In this design, the deviation degree between the statistical model and the measurement sample is measured. The measurement process reduces the model error. To verify the reduction degree, the degree of deviation between samples of different methods is compared, which is also called the detection error. The testing results are as follows.

According to Figure 5, the detection error in this method is less than 10% in many iterations. Compared with the unit quaternion description method and the method described in literature 5, 6, and 7, the method of this paper has a lower detection error because it establishes the drilling condition detection method of high-temperature geothermal wells based on core element analysis and confirms the effectiveness of drilling condition detection under unit quaternion description in high-temperature geothermal wells.

In the force analysis of the drill string in the drilling conditions of a high-temperature geothermal well, the mapping data reflect the change in monitoring data in the main element space, while the change degree of the monitoring data dynamically reflects the drilling condition of a high-temperature geothermal well.

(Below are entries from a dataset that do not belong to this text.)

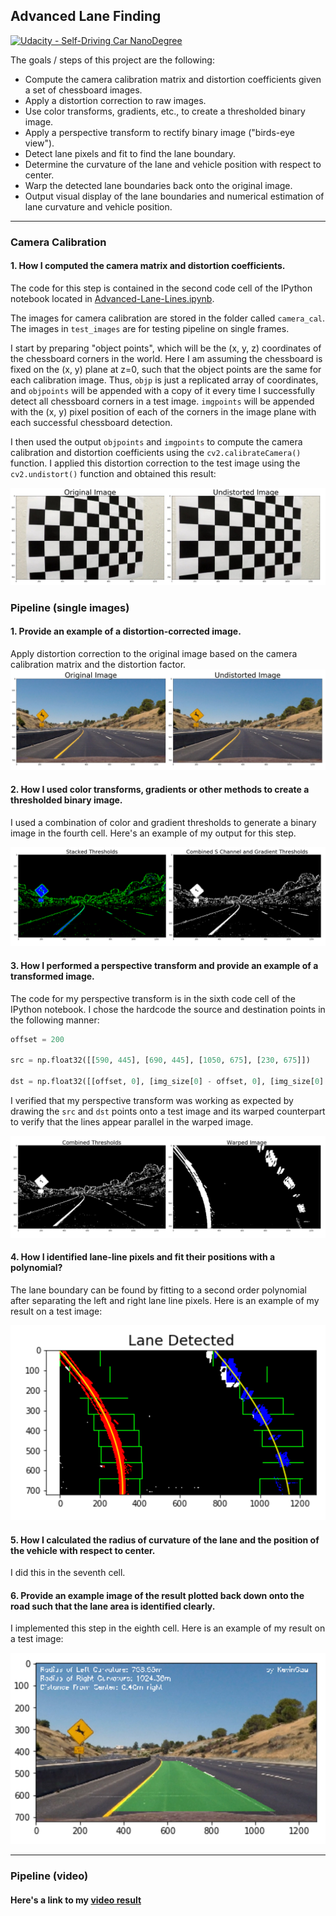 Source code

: ## Advanced Lane Finding
[![Udacity - Self-Driving Car NanoDegree](https://s3.amazonaws.com/udacity-sdc/github/shield-carnd.svg)](http://www.udacity.com/drive)


The goals / steps of this project are the following:

* Compute the camera calibration matrix and distortion coefficients given a set of chessboard images.
* Apply a distortion correction to raw images.
* Use color transforms, gradients, etc., to create a thresholded binary image.
* Apply a perspective transform to rectify binary image ("birds-eye view").
* Detect lane pixels and fit to find the lane boundary.
* Determine the curvature of the lane and vehicle position with respect to center.
* Warp the detected lane boundaries back onto the original image.
* Output visual display of the lane boundaries and numerical estimation of lane curvature and vehicle position.

[//]: # (Image References)

[image1]: ./output_images/distortion_correction.png "Distortion Correction"
[image2]: ./output_images/undistort.png "Undistorted"
[image3]: ./output_images/binary.png "Binary Example"
[image4]: ./output_images/warped.png "Warp Example"
[image5]: ./output_images/color_fit_lines.png "Fit Visual"
[image6]: ./output_images/output.png "Output"
[video1]: ./project_video_output.mp4 "Video"

---

### Camera Calibration

#### 1. How I computed the camera matrix and distortion coefficients.

The code for this step is contained in the second code cell of the IPython notebook located in [Advanced-Lane-Lines.ipynb](./Advanced-Lane-Lines.ipynb).

The images for camera calibration are stored in the folder called `camera_cal`.  The images in `test_images` are for testing pipeline on single frames.

I start by preparing "object points", which will be the (x, y, z) coordinates of the chessboard corners in the world. Here I am assuming the chessboard is fixed on the (x, y) plane at z=0, such that the object points are the same for each calibration image.  Thus, `objp` is just a replicated array of coordinates, and `objpoints` will be appended with a copy of it every time I successfully detect all chessboard corners in a test image.  `imgpoints` will be appended with the (x, y) pixel position of each of the corners in the image plane with each successful chessboard detection.  

I then used the output `objpoints` and `imgpoints` to compute the camera calibration and distortion coefficients using the `cv2.calibrateCamera()` function.  I applied this distortion correction to the test image using the `cv2.undistort()` function and obtained this result: 

![alt text][image1]

### Pipeline (single images)

#### 1. Provide an example of a distortion-corrected image.

Apply distortion correction to the original image based on the camera calibration matrix and the distortion factor.
![alt text][image2]

#### 2. How I used color transforms, gradients or other methods to create a thresholded binary image.

I used a combination of color and gradient thresholds to generate a binary image in the fourth cell. Here's an example of my output for this step.

![alt text][image3]

#### 3. How I performed a perspective transform and provide an example of a transformed image.

The code for my perspective transform is in the sixth code cell of the IPython notebook. I chose the hardcode the source and destination points in the following manner:

```python
offset = 200

src = np.float32([[590, 445], [690, 445], [1050, 675], [230, 675]])  

dst = np.float32([[offset, 0], [img_size[0] - offset, 0], [img_size[0] - offset, img_size[1]], [offset, img_size[1]]])

```

I verified that my perspective transform was working as expected by drawing the `src` and `dst` points onto a test image and its warped counterpart to verify that the lines appear parallel in the warped image.

![alt text][image4]

#### 4. How I identified lane-line pixels and fit their positions with a polynomial?

The lane boundary can be found by fitting to a second order polynomial after separating the left and right lane line pixels. Here is an example of my result on a test image:

![alt text][image5]

#### 5. How I calculated the radius of curvature of the lane and the position of the vehicle with respect to center.

I did this in the seventh cell.

#### 6. Provide an example image of the result plotted back down onto the road such that the lane area is identified clearly.

I implemented this step in the eighth cell. Here is an example of my result on a test image:

![alt text][image6]

---

### Pipeline (video)

#### Here's a link to my [video result](./project_video_output.mp4)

The unit quaternion description method and the test method were described [57] to test the dynamic change in the drilling conditions of high-temperature geothermal wells, that is, the number of dynamic components in the mapping data. The comparison is shown in Figure 6.

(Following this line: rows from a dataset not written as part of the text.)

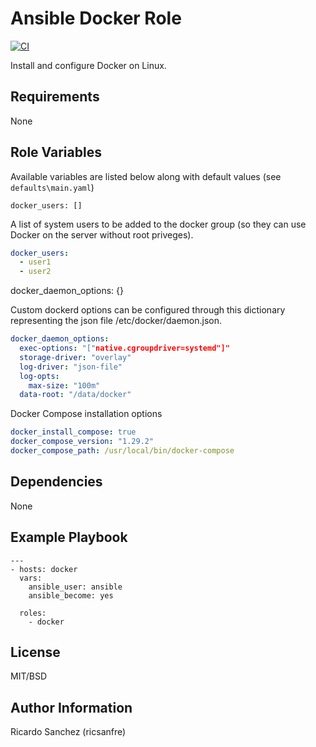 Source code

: Ansible Docker Role
=========

[![CI](https://github.com/ricsanfre/ansible-role-docker/actions/workflows/ci.yml/badge.svg)](https://github.com/ricsanfre/ansible-role-docker/actions/workflows/ci.yml)

Install and configure Docker on Linux.

Requirements
------------

None


Role Variables
--------------

Available variables are listed below along with default values (see `defaults\main.yaml`)


    docker_users: []

A list of system users to be added to the docker group (so they can use Docker on the server without root priveges).

```yml
docker_users:
  - user1
  - user2
```
   docker_daemon_options: {}

Custom dockerd options can be configured through this dictionary representing the json file /etc/docker/daemon.json.

```yml
docker_daemon_options:
  exec-options: "["native.cgroupdriver=systemd"]"
  storage-driver: "overlay"
  log-driver: "json-file"
  log-opts:
    max-size: "100m"
  data-root: "/data/docker"
```
Docker Compose installation options

```yml
docker_install_compose: true
docker_compose_version: "1.29.2"
docker_compose_path: /usr/local/bin/docker-compose
```

Dependencies
------------

None

Example Playbook
----------------



```
---
- hosts: docker
  vars:
    ansible_user: ansible
    ansible_become: yes
    
  roles:
    - docker
```

License
-------

MIT/BSD

Author Information
------------------

Ricardo Sanchez (ricsanfre)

As shown in Figure 6, the number of dynamic components of this method has been kept between 70 and 80, higher than those of the other methods, mainly because the model measures the deviation between the statistical model and the measured samples in the kernel space. The square sum of the vectors after standardized treatment accurately reflects the change in the monitoring data, dynamically reflects the drilling conditions of high-temperature geothermal wells, and realizes the detection of the drilling conditions in high-temperature geothermal wells.

5. Conclusions

The continuous change in working conditions leads to different changes in the variables in the drilling process, and some uncertain factors easily cause accidents threatening safety. Therefore, it is necessary to detect the drilling conditions in high-temperature geothermal wells. A method for testing the drilling conditions of high-temperature geothermal wells under the unit quaternion description is proposed. If the set of quaternions is considered as a multidimensional real space, the quaternions represent a four-dimensional space. Compared with the complex number in two-dimensional space, a testing model for the drilling conditions of a high-temperature geothermal well can be constructed in a short time. Improving the detection efficiency and reducing the detection error ensure the safety of drilling engineering in high-temperature geothermal wells.

Data Availability

The data used to support the findings of this study are included within the manuscript.

Conflicts of Interest

The authors declare that they have no conflicts of interest.

Acknowledgments

This work was financially supported by the National Science and Technology Major Program of China (2016ZX05047003-004). We thank the project for its support.